Anomalous electronic and thermoelectric transport properties in cubic Rb3AuO antiperovskite

We use first-principles calculations combined with self-consistent phonon (SCP) theory, electron-phonon (e-ph) coupling, and the Boltzmann transport equation (BTE) to investigate the electronic and thermoelectric transport properties in the cubic Rb3AuO antiperovskite with strongly cubic and quartic lattice anharmonicity. The combination of SCP theory and Wannier-Fourier interpolation is used to calculate the e-ph coupling due to the failure of density functional perturbation theory in solving e-ph matrix elements for a strongly anharmonic crystal. Our results exhibit that a high electron mobility mu(e), e.g., similar to 454 cm(2)/Vs at 300 K from the iterative BTE solution, and a relatively weak temperature dependence of mu(e) proportional to T-11 are obtained in the n-type cubic Rb3AuO. We demonstrate that the coupling between electrons and polar optical phonons is responsible for the good charge transport, which, along with the high thermopower deriving from a light and threefold degenerate conduction-band pocket around the X point, leads to a very high power factor reaching 5.5 mW/mK(2) at 800 K. Meanwhile, a low lattice thermal conductivity and an undersized Lorenz number that signifies a resulting low electron thermal conductivity are also detected.
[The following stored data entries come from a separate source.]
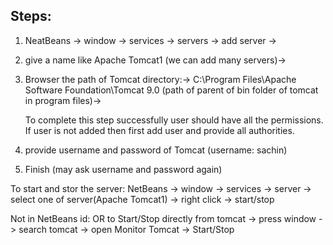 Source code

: ## Steps:

1. NeatBeans -> window -> services -> servers -> add server -> 
2. give a name like Apache Tomcat1 (we can add many servers)->
3. Browser the path of Tomcat directory:-> C:\Program Files\Apache Software Foundation\Tomcat 9.0
    (path of parent of bin folder of tomcat in program files)-> 
    
    To complete this step successfully user should have all the permissions. If user is not added then 
    first add user and provide all authorities.
4. provide username and password of Tomcat (username: sachin)
5. Finish (may ask username and password again)


To start and stor the server:
NetBeans -> window -> services -> server -> select one of server(Apache Tomcat1) -> right click -> start/stop


Not in NetBeans id:
OR to Start/Stop directly from tomcat -> press window -> search tomcat -> open Monitor Tomcat -> Start/Stop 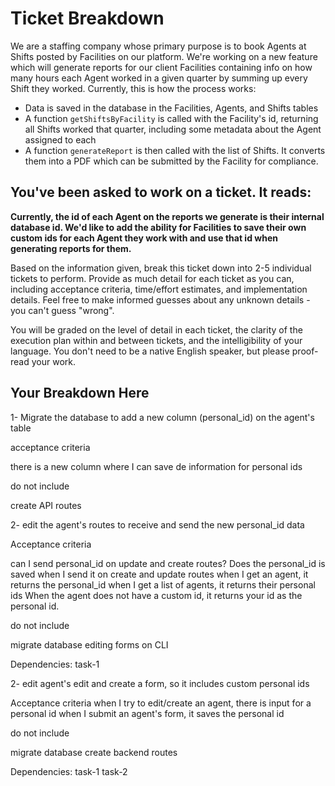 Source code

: # Ticket Breakdown
We are a staffing company whose primary purpose is to book Agents at Shifts posted by Facilities on our platform. We're working on a new feature which will generate reports for our client Facilities containing info on how many hours each Agent worked in a given quarter by summing up every Shift they worked. Currently, this is how the process works:

- Data is saved in the database in the Facilities, Agents, and Shifts tables
- A function `getShiftsByFacility` is called with the Facility's id, returning all Shifts worked that quarter, including some metadata about the Agent assigned to each
- A function `generateReport` is then called with the list of Shifts. It converts them into a PDF which can be submitted by the Facility for compliance.

## You've been asked to work on a ticket. It reads:

**Currently, the id of each Agent on the reports we generate is their internal database id. We'd like to add the ability for Facilities to save their own custom ids for each Agent they work with and use that id when generating reports for them.**


Based on the information given, break this ticket down into 2-5 individual tickets to perform. Provide as much detail for each ticket as you can, including acceptance criteria, time/effort estimates, and implementation details. Feel free to make informed guesses about any unknown details - you can't guess "wrong".


You will be graded on the level of detail in each ticket, the clarity of the execution plan within and between tickets, and the intelligibility of your language. You don't need to be a native English speaker, but please proof-read your work.

## Your Breakdown Here

1- Migrate the database to add a new column (personal_id) on the agent's table

acceptance criteria

there is a new column where I can save de information for personal ids

do not include

create API routes

2- edit the agent's routes to receive and send the new personal_id data

Acceptance criteria

can I send personal_id on update and create routes?
Does the personal_id is saved when I send it on create and update routes
when I get an agent, it returns the personal_id
when I get a list of agents, it returns their personal ids
When the agent does not have a custom id, it returns your id as the personal id.

do not include

migrate database
editing forms on CLI

Dependencies:
task-1

2- edit agent's edit and create a form, so it includes custom personal ids

Acceptance criteria
when I try to edit/create an agent, there is input for a personal id
when I submit an agent's form, it saves the personal id

do not include

migrate database
create backend routes

Dependencies:
task-1
task-2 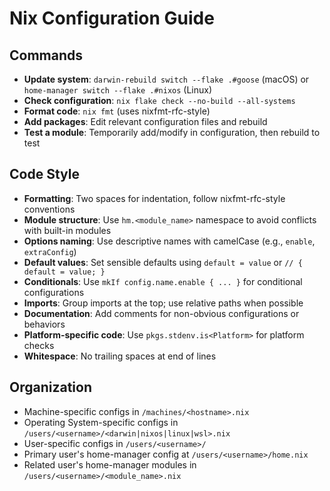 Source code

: # Nix Configuration Guide

## Commands

- **Update system**: `darwin-rebuild switch --flake .#goose` (macOS) or `home-manager switch --flake .#nixos` (Linux)
- **Check configuration**: `nix flake check --no-build --all-systems`
- **Format code**: `nix fmt` (uses nixfmt-rfc-style)
- **Add packages**: Edit relevant configuration files and rebuild
- **Test a module**: Temporarily add/modify in configuration, then rebuild to test

## Code Style

- **Formatting**: Two spaces for indentation, follow nixfmt-rfc-style conventions
- **Module structure**: Use `hm.<module_name>` namespace to avoid conflicts with built-in modules
- **Options naming**: Use descriptive names with camelCase (e.g., `enable`, `extraConfig`)
- **Default values**: Set sensible defaults using `default = value` or `// { default = value; }`
- **Conditionals**: Use `mkIf config.name.enable { ... }` for conditional configurations
- **Imports**: Group imports at the top; use relative paths when possible
- **Documentation**: Add comments for non-obvious configurations or behaviors
- **Platform-specific code**: Use `pkgs.stdenv.is<Platform>` for platform checks
- **Whitespace**: No trailing spaces at end of lines

## Organization

- Machine-specific configs in `/machines/<hostname>.nix`
- Operating System-specific configs in `/users/<username>/<darwin|nixos|linux|wsl>.nix`
- User-specific configs in `/users/<username>/`
- Primary user's home-manager config at `/users/<username>/home.nix`
- Related user's home-manager modules in `/users/<username>/<module_name>.nix`
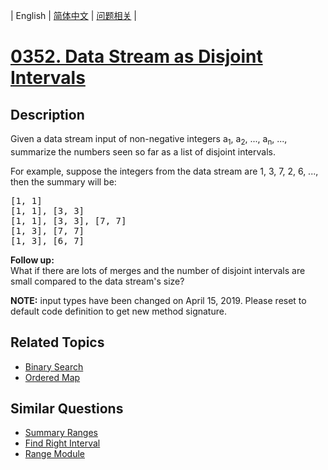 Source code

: 
| English | [简体中文](README.md) | [问题相关](QUESTION.md) |
# [0352. Data Stream as Disjoint Intervals](https://leetcode-cn.com/problems/data-stream-as-disjoint-intervals/)
## Description
<p>Given a data stream input of non-negative integers a<sub>1</sub>, a<sub>2</sub>, ..., a<sub>n</sub>, ..., summarize the numbers seen so far as a list of disjoint intervals.</p>

<p>For example, suppose the integers from the data stream are 1, 3, 7, 2, 6, ..., then the summary will be:</p>

<pre>
[1, 1]
[1, 1], [3, 3]
[1, 1], [3, 3], [7, 7]
[1, 3], [7, 7]
[1, 3], [6, 7]
</pre>

<p><b>Follow up:</b><br />
What if there are lots of merges and the number of disjoint intervals are small compared to the data stream&#39;s size?</p>

<p><strong>NOTE:</strong>&nbsp;input types have been changed on April 15, 2019. Please reset to default code definition to get new method signature.</p>

## Related Topics
- [Binary Search](https://leetcode-cn.com/tag/binary-search)
- [Ordered Map](https://leetcode-cn.com/tag/ordered-map)
## Similar Questions
- [Summary Ranges](../0228/README_EN.md)
- [Find Right Interval](../0436/README_EN.md)
- [Range Module](../0715/README_EN.md)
As a result, a good thermoelectric performance with a figure of merit ZT similar to 1.02 at 300 K and an anomalously high ZT similar to 3.02 at 800 K is captured in the n-type cubic Rb3AuO. This finding breaks the long-term record of ZT < 3 in most of the reported bulk thermoelectric materials to date, and illustrates that the cubic Rb3AuO is an excellent candidate for thermoelectric applications.